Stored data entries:
━━━
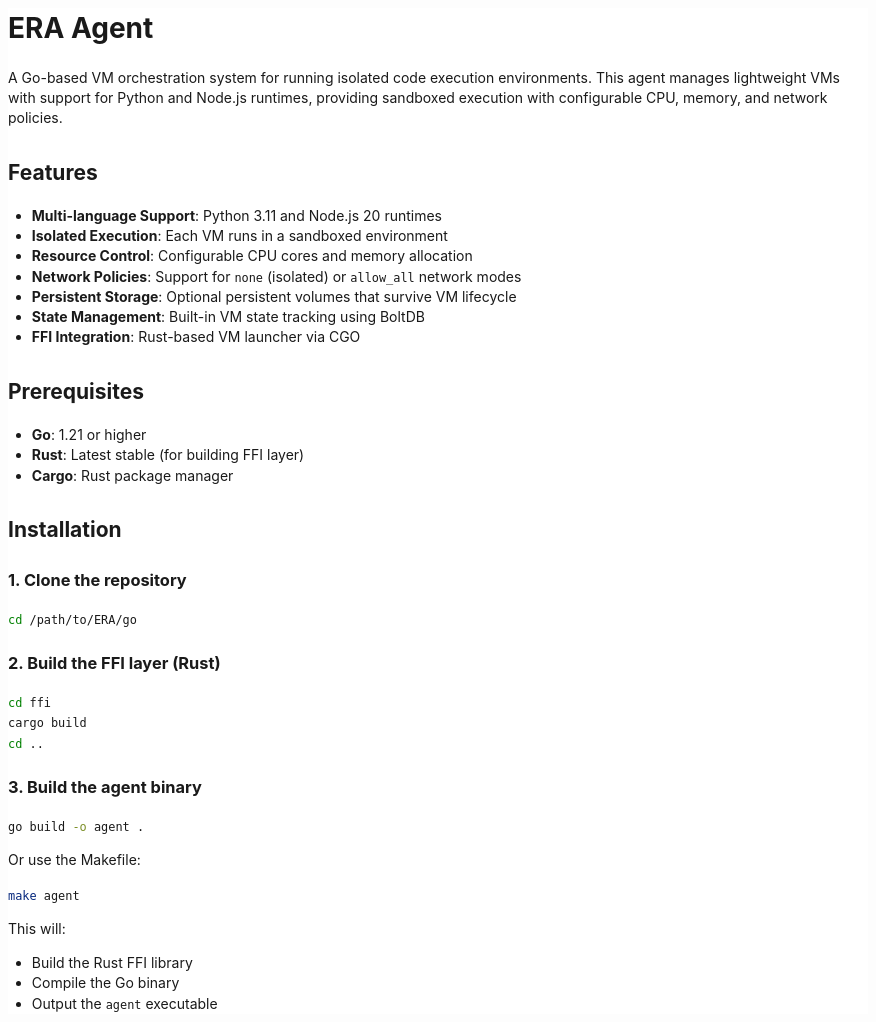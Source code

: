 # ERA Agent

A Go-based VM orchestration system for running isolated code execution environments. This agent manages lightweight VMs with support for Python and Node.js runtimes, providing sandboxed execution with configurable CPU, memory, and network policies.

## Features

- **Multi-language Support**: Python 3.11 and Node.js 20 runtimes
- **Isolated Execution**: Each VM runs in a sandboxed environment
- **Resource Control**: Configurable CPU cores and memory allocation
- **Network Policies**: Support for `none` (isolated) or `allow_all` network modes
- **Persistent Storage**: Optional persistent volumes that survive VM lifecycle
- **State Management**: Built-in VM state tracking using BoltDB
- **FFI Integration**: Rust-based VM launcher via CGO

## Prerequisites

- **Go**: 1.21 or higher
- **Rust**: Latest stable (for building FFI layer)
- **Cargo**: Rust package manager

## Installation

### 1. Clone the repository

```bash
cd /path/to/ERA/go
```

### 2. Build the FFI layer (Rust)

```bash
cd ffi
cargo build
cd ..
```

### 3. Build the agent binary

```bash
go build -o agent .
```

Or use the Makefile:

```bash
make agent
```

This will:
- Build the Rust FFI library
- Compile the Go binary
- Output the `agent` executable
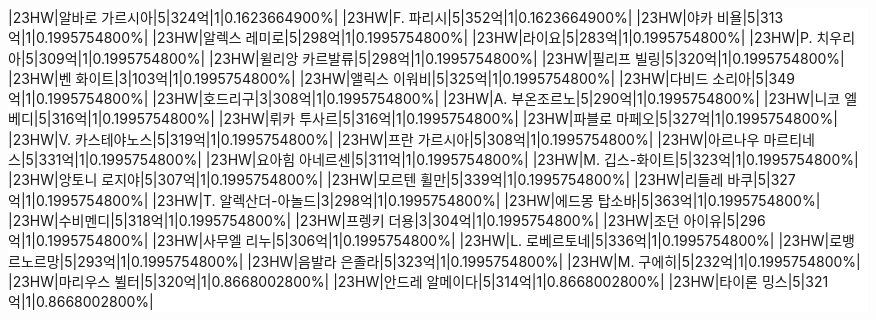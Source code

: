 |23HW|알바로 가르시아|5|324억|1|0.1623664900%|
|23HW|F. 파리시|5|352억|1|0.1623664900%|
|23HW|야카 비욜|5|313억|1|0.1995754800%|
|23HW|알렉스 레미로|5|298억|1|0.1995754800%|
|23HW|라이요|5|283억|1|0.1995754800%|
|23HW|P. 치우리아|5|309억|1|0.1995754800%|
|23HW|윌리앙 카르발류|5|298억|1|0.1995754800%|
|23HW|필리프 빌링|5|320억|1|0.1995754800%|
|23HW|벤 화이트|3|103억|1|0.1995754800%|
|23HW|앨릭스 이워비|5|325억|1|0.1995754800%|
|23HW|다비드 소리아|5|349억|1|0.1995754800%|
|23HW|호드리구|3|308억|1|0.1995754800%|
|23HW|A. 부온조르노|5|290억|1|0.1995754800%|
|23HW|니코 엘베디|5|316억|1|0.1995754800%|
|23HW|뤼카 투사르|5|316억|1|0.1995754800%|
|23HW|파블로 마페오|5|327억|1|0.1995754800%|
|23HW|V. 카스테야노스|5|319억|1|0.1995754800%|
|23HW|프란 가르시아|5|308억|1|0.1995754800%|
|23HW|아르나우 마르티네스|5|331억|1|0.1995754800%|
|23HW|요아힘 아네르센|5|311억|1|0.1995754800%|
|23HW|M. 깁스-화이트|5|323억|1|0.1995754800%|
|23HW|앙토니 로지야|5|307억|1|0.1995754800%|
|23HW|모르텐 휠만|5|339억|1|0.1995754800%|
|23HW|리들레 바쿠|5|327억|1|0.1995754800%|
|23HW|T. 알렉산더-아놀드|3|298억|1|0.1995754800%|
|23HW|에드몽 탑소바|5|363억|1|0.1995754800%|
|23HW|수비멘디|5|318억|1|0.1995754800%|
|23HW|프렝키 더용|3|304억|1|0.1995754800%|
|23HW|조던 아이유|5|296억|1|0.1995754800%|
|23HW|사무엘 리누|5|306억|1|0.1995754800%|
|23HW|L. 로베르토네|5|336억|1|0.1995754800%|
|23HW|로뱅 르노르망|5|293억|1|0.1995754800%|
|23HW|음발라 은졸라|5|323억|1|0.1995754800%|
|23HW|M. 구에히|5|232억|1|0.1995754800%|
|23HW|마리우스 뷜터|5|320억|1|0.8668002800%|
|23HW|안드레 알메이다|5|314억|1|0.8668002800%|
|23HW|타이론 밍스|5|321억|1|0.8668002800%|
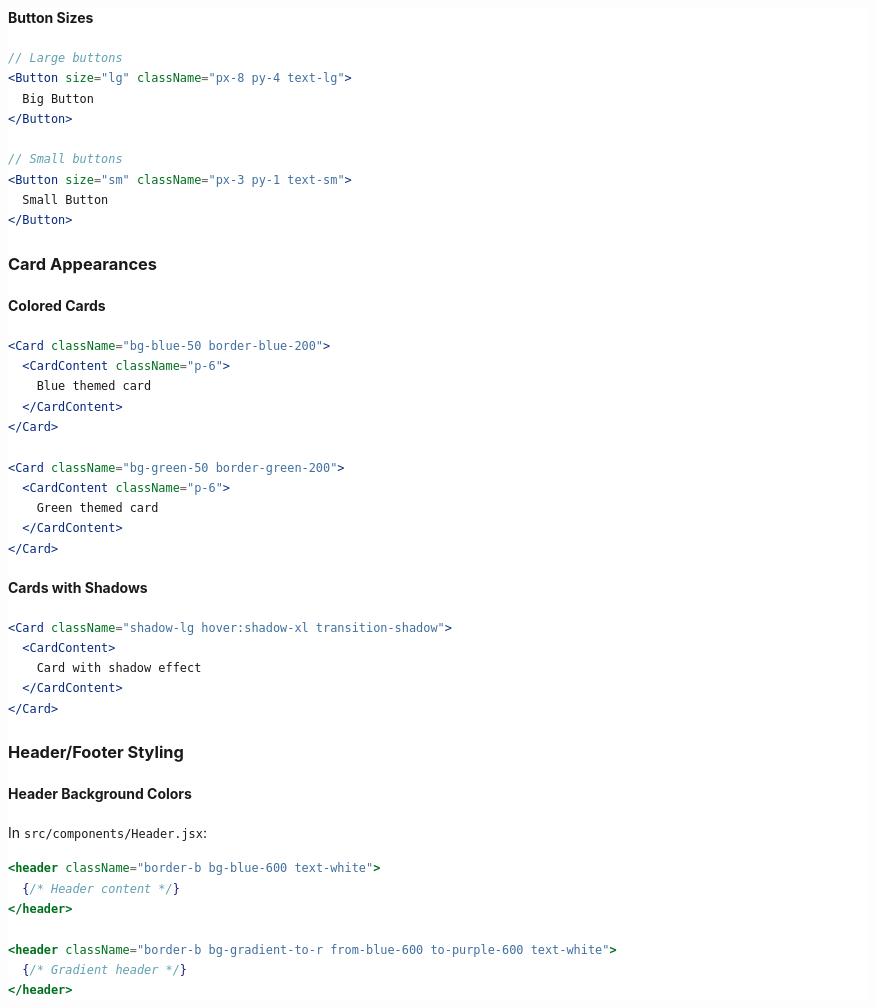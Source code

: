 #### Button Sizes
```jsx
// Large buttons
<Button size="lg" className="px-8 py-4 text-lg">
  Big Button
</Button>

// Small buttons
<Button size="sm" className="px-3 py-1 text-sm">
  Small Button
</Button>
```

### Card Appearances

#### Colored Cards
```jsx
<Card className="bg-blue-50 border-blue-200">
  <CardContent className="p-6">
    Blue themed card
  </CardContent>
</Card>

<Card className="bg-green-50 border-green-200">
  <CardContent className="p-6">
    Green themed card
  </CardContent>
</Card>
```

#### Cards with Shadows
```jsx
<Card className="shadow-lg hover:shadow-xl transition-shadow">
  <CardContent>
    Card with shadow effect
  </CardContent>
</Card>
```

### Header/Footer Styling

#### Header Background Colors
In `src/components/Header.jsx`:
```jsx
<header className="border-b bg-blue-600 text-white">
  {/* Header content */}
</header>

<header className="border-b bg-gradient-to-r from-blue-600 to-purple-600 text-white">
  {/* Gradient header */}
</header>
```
━━━
> _Goal of the exercise_
Filter the entries above down to the lines containing the word "sandboxed".

> _Result of the task_
A Go-based VM orchestration system for running isolated code execution environments. This agent manages lightweight VMs with support for Python and Node.js runtimes, providing sandboxed execution with configurable CPU, memory, and network policies.
- **Isolated Execution**: Each VM runs in a sandboxed environment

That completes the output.